Records contained in a dataset
□ □ □ □ □ □ □
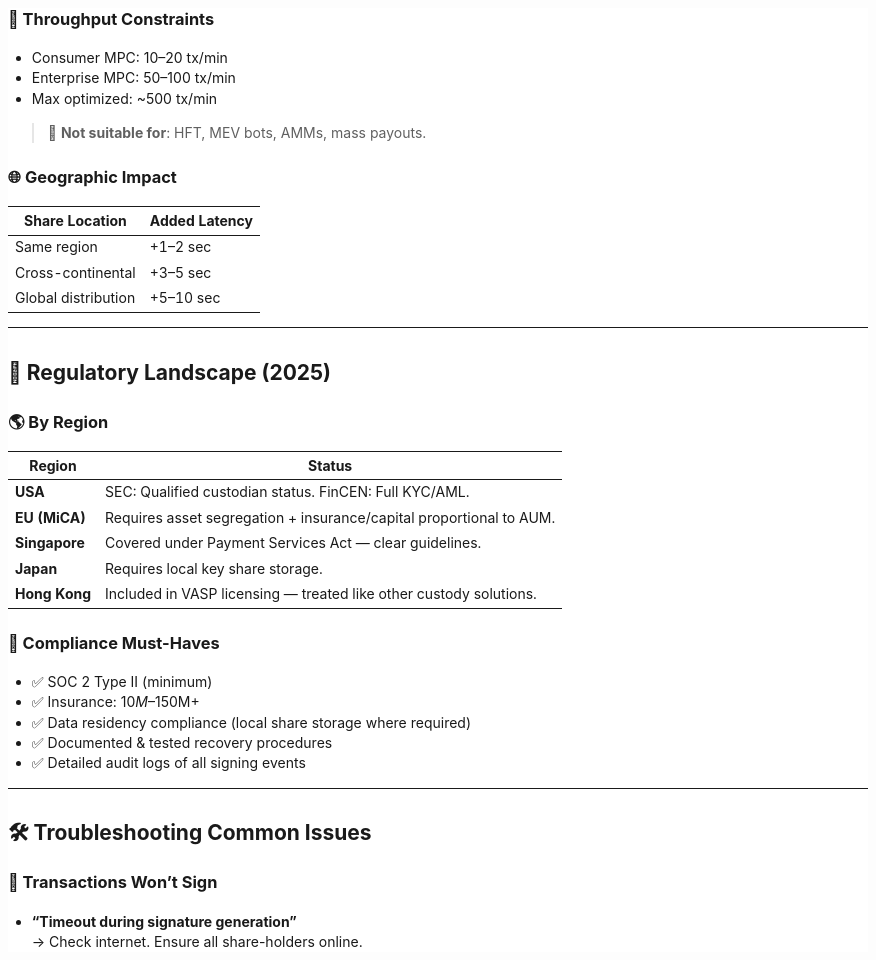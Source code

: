 ### 🚫 Throughput Constraints

- Consumer MPC: 10–20 tx/min
- Enterprise MPC: 50–100 tx/min
- Max optimized: ~500 tx/min

> 🚫 **Not suitable for**: HFT, MEV bots, AMMs, mass payouts.

### 🌐 Geographic Impact

| Share Location        | Added Latency |
|-----------------------|---------------|
| Same region           | +1–2 sec      |
| Cross-continental     | +3–5 sec      |
| Global distribution   | +5–10 sec     |

---

## 📜 Regulatory Landscape (2025)

### 🌎 By Region

| Region       | Status                                                                 |
|--------------|------------------------------------------------------------------------|
| **USA**      | SEC: Qualified custodian status. FinCEN: Full KYC/AML.                 |
| **EU (MiCA)**| Requires asset segregation + insurance/capital proportional to AUM.    |
| **Singapore**| Covered under Payment Services Act — clear guidelines.                 |
| **Japan**    | Requires local key share storage.                                      |
| **Hong Kong**| Included in VASP licensing — treated like other custody solutions.     |

### 📑 Compliance Must-Haves

- ✅ SOC 2 Type II (minimum)
- ✅ Insurance: $10M–$150M+
- ✅ Data residency compliance (local share storage where required)
- ✅ Documented & tested recovery procedures
- ✅ Detailed audit logs of all signing events

---

## 🛠️ Troubleshooting Common Issues

### 🚫 Transactions Won’t Sign

- **“Timeout during signature generation”**  
  → Check internet. Ensure all share-holders online.
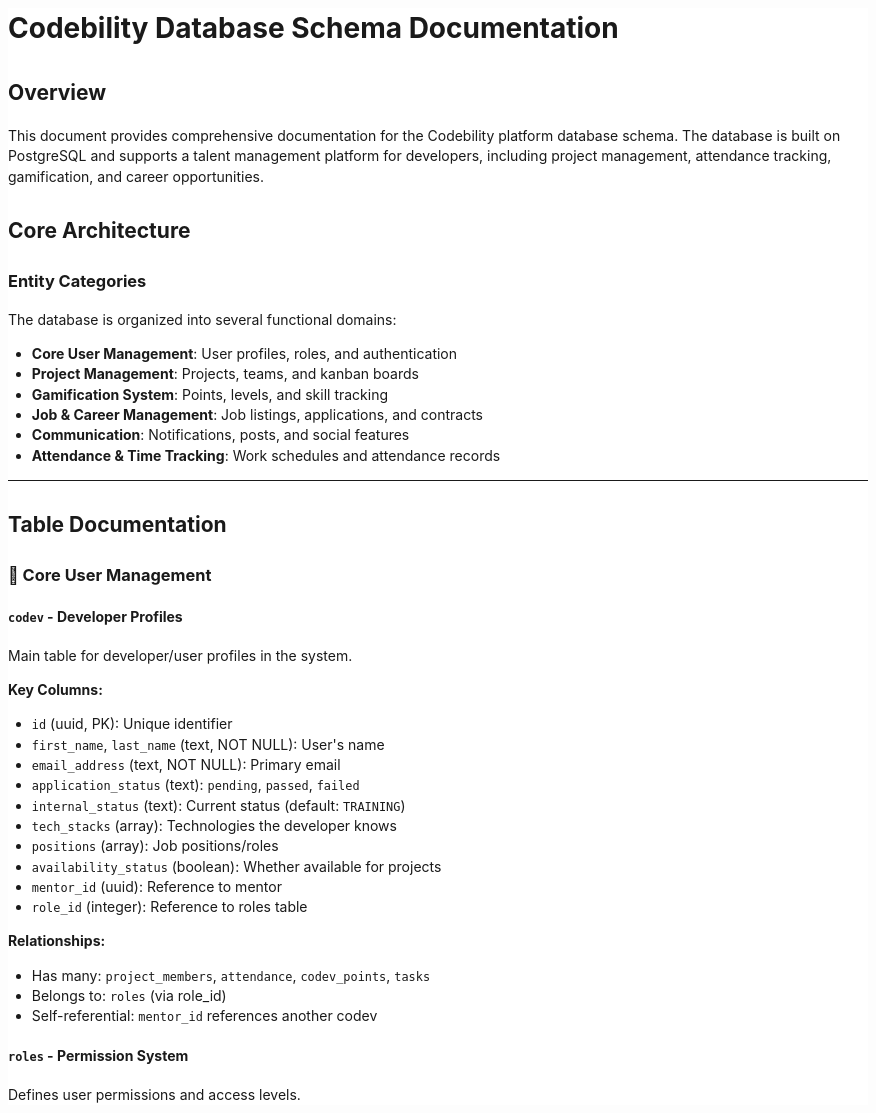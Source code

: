 # Codebility Database Schema Documentation

## Overview

This document provides comprehensive documentation for the Codebility platform database schema. The database is built on PostgreSQL and supports a talent management platform for developers, including project management, attendance tracking, gamification, and career opportunities.

## Core Architecture

### Entity Categories

The database is organized into several functional domains:

- **Core User Management**: User profiles, roles, and authentication
- **Project Management**: Projects, teams, and kanban boards
- **Gamification System**: Points, levels, and skill tracking
- **Job & Career Management**: Job listings, applications, and contracts
- **Communication**: Notifications, posts, and social features
- **Attendance & Time Tracking**: Work schedules and attendance records

---

## Table Documentation

### 👥 Core User Management

#### `codev` - Developer Profiles
Main table for developer/user profiles in the system.

**Key Columns:**
- `id` (uuid, PK): Unique identifier
- `first_name`, `last_name` (text, NOT NULL): User's name
- `email_address` (text, NOT NULL): Primary email
- `application_status` (text): `pending`, `passed`, `failed`
- `internal_status` (text): Current status (default: `TRAINING`)
- `tech_stacks` (array): Technologies the developer knows
- `positions` (array): Job positions/roles
- `availability_status` (boolean): Whether available for projects
- `mentor_id` (uuid): Reference to mentor
- `role_id` (integer): Reference to roles table

**Relationships:**
- Has many: `project_members`, `attendance`, `codev_points`, `tasks`
- Belongs to: `roles` (via role_id)
- Self-referential: `mentor_id` references another codev

#### `roles` - Permission System
Defines user permissions and access levels.
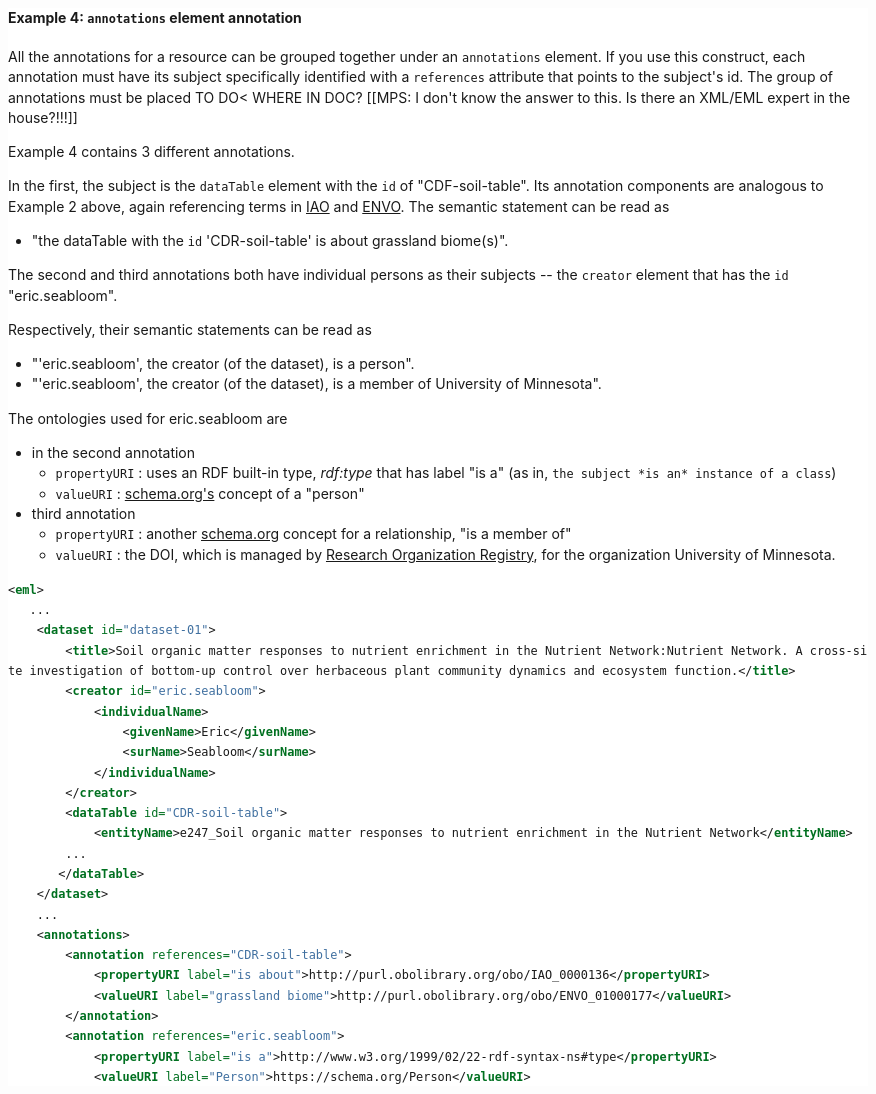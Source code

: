 

<a name="eml-example-4"></a>

#### Example 4: `annotations` element annotation

All the annotations for a resource can be grouped together under an `annotations` element. If you use this construct, each
annotation must have its subject specifically identified with a `references` attribute that points to the subject's id. The group
of annotations must be placed TO DO< WHERE IN DOC? [[MPS: I don't know the answer to this. Is there an XML/EML expert in the house?!!!]]

Example 4 contains 3 different annotations. 

In the first, the subject is the `dataTable` element with the `id` 
of "CDF-soil-table". Its annotation components are analogous to Example 2 above, again referencing terms in [IAO](#iao) and [ENVO](#envo). The semantic statement can be read as 

-  "the dataTable with the `id` 'CDR-soil-table' is about grassland biome(s)".

The second and third annotations both have individual persons as their subjects -- the `creator` element that has the `id` "eric.seabloom".

Respectively, their semantic statements can be read as

-  "'eric.seabloom', the creator (of the dataset), is a person". 
-  "'eric.seabloom', the creator (of the dataset), is a member of University of Minnesota".

The ontologies used for eric.seabloom are

- in the second annotation 
    - `propertyURI` : uses an RDF built-in type, *rdf:type* that has label "is a"  (as in, `the subject *is an* instance of a class`)
    - `valueURI` : [schema.org's](#schema.org) concept of a "person"
- third annotation
    - `propertyURI` : another [schema.org](#schema.org) concept for a relationship, "is a member of"
    - `valueURI` : the DOI, which is managed by [Research Organization Registry](#ROR), for the organization University of Minnesota.


```xml
<eml>
   ...
    <dataset id="dataset-01">
        <title>Soil organic matter responses to nutrient enrichment in the Nutrient Network:Nutrient Network. A cross-site investigation of bottom-up control over herbaceous plant community dynamics and ecosystem function.</title>
        <creator id="eric.seabloom"> 
            <individualName>
                <givenName>Eric</givenName>
                <surName>Seabloom</surName>
            </individualName>
        </creator>
        <dataTable id="CDR-soil-table">
            <entityName>e247_Soil organic matter responses to nutrient enrichment in the Nutrient Network</entityName>  
        ...
       </dataTable>  
    </dataset>
    ...
    <annotations>
        <annotation references="CDR-soil-table">
            <propertyURI label="is about">http://purl.obolibrary.org/obo/IAO_0000136</propertyURI>
            <valueURI label="grassland biome">http://purl.obolibrary.org/obo/ENVO_01000177</valueURI>
        </annotation>
        <annotation references="eric.seabloom">
            <propertyURI label="is a">http://www.w3.org/1999/02/22-rdf-syntax-ns#type</propertyURI>
            <valueURI label="Person">https://schema.org/Person</valueURI>
```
□ □ □ □ □ □ □
[TASK TO CARRY OUT] Locate the word "propertyURI" in the records and collect each line it appears in.

[EXERCISE OUTPUT]
    - `propertyURI` : uses an RDF built-in type, *rdf:type* that has label "is a"  (as in, `the subject *is an* instance of a class`)
    - `propertyURI` : another [schema.org](#schema.org) concept for a relationship, "is a member of"
            <propertyURI label="is about">http://purl.obolibrary.org/obo/IAO_0000136</propertyURI>
            <propertyURI label="is a">http://www.w3.org/1999/02/22-rdf-syntax-ns#type</propertyURI>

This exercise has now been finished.